* ACTIVITY:
Using the records below, give again exactly the lines from the line that contains "- ![neues Symbol](../../assets/new.svg) **Cron-Container" through the line that contains "- ![Symbol &quot;Fehlerbehebung&quot;](../../assets/fix.svg)", both ends included, and only those.

START DATA TO PROCESS

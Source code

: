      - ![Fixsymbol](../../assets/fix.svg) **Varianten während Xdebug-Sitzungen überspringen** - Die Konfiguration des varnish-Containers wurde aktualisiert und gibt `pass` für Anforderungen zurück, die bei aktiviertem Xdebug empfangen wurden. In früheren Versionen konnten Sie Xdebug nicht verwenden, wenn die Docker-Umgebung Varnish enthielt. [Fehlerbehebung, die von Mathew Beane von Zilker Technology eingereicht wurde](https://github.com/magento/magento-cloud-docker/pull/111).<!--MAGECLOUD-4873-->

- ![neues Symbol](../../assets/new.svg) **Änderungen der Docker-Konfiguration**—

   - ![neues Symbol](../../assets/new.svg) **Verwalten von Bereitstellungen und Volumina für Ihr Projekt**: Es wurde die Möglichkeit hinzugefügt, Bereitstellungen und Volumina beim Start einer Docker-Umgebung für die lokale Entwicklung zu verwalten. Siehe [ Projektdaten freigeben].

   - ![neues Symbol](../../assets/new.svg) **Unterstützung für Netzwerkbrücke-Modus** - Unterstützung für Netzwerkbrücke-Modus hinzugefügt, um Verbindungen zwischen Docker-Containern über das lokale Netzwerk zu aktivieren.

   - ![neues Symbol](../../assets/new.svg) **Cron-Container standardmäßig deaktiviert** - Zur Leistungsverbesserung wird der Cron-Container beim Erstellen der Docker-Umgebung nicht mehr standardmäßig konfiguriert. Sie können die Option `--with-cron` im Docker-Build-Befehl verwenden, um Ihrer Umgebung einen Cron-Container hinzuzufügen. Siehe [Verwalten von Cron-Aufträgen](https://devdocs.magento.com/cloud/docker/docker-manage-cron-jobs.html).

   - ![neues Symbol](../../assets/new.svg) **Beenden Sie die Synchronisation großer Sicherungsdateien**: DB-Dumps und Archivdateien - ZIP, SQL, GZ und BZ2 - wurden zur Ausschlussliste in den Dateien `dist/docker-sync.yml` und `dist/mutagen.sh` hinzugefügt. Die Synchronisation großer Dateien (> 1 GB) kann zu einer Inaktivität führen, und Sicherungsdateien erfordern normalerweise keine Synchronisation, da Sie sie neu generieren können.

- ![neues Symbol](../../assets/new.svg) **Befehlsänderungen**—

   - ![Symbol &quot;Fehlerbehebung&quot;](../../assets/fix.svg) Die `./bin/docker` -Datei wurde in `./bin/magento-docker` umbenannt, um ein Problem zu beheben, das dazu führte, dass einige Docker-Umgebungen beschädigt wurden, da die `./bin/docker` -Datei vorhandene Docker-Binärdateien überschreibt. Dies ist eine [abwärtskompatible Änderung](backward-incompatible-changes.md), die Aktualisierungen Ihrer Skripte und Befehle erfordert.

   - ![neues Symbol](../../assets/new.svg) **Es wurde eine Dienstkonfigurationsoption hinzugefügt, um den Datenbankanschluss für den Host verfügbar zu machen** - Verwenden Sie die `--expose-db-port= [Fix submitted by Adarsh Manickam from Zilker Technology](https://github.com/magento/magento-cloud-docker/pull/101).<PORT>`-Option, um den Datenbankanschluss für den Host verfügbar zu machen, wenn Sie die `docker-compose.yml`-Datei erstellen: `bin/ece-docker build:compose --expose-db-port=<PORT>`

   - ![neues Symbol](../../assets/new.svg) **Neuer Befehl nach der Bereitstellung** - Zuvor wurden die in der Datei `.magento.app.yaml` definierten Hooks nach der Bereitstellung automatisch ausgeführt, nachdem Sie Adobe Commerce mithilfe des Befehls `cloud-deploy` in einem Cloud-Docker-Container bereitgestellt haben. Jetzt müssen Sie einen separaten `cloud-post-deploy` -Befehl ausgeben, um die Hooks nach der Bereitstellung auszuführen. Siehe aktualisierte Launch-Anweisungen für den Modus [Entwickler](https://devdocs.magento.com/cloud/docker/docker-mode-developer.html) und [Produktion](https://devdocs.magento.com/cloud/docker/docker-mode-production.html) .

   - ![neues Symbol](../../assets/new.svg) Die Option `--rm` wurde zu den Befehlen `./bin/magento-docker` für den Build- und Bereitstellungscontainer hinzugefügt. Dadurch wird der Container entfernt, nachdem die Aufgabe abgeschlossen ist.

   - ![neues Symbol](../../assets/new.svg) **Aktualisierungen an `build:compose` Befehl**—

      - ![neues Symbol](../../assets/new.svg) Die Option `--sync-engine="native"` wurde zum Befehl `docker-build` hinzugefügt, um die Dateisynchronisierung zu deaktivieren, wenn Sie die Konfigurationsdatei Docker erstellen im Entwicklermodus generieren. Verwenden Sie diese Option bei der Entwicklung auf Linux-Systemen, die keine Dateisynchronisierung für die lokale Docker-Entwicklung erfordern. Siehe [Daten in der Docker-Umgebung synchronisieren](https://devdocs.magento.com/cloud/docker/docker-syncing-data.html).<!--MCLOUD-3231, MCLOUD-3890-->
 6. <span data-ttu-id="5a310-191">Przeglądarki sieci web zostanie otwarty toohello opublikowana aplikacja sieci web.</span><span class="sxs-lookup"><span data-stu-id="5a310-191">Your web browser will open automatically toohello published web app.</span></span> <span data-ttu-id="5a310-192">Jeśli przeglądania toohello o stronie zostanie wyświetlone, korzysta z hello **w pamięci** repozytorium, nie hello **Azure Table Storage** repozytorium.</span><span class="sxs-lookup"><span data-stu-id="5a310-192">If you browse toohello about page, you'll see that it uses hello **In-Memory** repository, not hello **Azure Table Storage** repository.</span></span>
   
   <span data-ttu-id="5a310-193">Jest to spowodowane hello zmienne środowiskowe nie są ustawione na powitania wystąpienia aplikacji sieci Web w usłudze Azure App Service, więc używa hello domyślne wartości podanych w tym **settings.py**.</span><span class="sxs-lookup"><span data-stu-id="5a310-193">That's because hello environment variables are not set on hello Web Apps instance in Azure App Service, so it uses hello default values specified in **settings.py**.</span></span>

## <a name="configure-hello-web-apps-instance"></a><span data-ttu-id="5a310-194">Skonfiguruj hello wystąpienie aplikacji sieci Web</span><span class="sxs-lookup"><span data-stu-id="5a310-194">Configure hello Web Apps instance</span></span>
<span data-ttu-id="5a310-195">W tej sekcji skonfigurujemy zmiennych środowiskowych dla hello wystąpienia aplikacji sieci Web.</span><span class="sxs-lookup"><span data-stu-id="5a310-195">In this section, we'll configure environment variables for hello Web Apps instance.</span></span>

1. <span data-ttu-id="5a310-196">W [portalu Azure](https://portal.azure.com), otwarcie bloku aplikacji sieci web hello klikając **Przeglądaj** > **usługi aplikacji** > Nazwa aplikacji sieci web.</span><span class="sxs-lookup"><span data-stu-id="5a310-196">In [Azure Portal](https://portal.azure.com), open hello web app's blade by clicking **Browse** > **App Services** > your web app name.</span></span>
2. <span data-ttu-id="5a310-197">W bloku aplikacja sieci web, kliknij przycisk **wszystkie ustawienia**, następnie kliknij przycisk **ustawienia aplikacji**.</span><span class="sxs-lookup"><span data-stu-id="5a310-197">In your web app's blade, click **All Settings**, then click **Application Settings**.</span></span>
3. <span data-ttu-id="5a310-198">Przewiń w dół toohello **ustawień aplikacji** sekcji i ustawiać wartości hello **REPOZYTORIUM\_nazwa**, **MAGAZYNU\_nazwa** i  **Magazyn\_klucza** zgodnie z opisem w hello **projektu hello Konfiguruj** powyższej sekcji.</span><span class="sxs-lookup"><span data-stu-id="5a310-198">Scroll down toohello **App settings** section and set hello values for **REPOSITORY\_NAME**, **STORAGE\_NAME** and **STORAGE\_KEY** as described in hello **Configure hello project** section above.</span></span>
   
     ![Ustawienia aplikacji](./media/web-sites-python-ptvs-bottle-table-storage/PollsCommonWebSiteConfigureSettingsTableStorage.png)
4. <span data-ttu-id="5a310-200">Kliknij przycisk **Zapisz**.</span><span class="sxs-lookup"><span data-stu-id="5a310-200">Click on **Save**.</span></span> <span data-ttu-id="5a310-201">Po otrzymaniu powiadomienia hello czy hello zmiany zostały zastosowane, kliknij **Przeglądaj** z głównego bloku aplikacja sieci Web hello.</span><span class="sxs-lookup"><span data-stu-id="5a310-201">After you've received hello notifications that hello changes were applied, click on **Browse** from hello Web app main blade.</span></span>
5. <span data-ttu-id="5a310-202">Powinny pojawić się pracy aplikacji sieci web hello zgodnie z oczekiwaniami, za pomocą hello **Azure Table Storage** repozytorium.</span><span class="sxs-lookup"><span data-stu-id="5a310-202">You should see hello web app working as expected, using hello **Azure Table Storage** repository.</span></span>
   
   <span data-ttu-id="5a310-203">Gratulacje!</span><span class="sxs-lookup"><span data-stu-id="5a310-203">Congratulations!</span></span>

END DATA TO PROCESS

* FINAL ANSWER:
   - ![neues Symbol](../../assets/new.svg) **Cron-Container standardmäßig deaktiviert** - Zur Leistungsverbesserung wird der Cron-Container beim Erstellen der Docker-Umgebung nicht mehr standardmäßig konfiguriert. Sie können die Option `--with-cron` im Docker-Build-Befehl verwenden, um Ihrer Umgebung einen Cron-Container hinzuzufügen. Siehe [Verwalten von Cron-Aufträgen](https://devdocs.magento.com/cloud/docker/docker-manage-cron-jobs.html).

   - ![neues Symbol](../../assets/new.svg) **Beenden Sie die Synchronisation großer Sicherungsdateien**: DB-Dumps und Archivdateien - ZIP, SQL, GZ und BZ2 - wurden zur Ausschlussliste in den Dateien `dist/docker-sync.yml` und `dist/mutagen.sh` hinzugefügt. Die Synchronisation großer Dateien (> 1 GB) kann zu einer Inaktivität führen, und Sicherungsdateien erfordern normalerweise keine Synchronisation, da Sie sie neu generieren können.

- ![neues Symbol](../../assets/new.svg) **Befehlsänderungen**—

   - ![Symbol &quot;Fehlerbehebung&quot;](../../assets/fix.svg) Die `./bin/docker` -Datei wurde in `./bin/magento-docker` umbenannt, um ein Problem zu beheben, das dazu führte, dass einige Docker-Umgebungen beschädigt wurden, da die `./bin/docker` -Datei vorhandene Docker-Binärdateien überschreibt. Dies ist eine [abwärtskompatible Änderung](backward-incompatible-changes.md), die Aktualisierungen Ihrer Skripte und Befehle erfordert.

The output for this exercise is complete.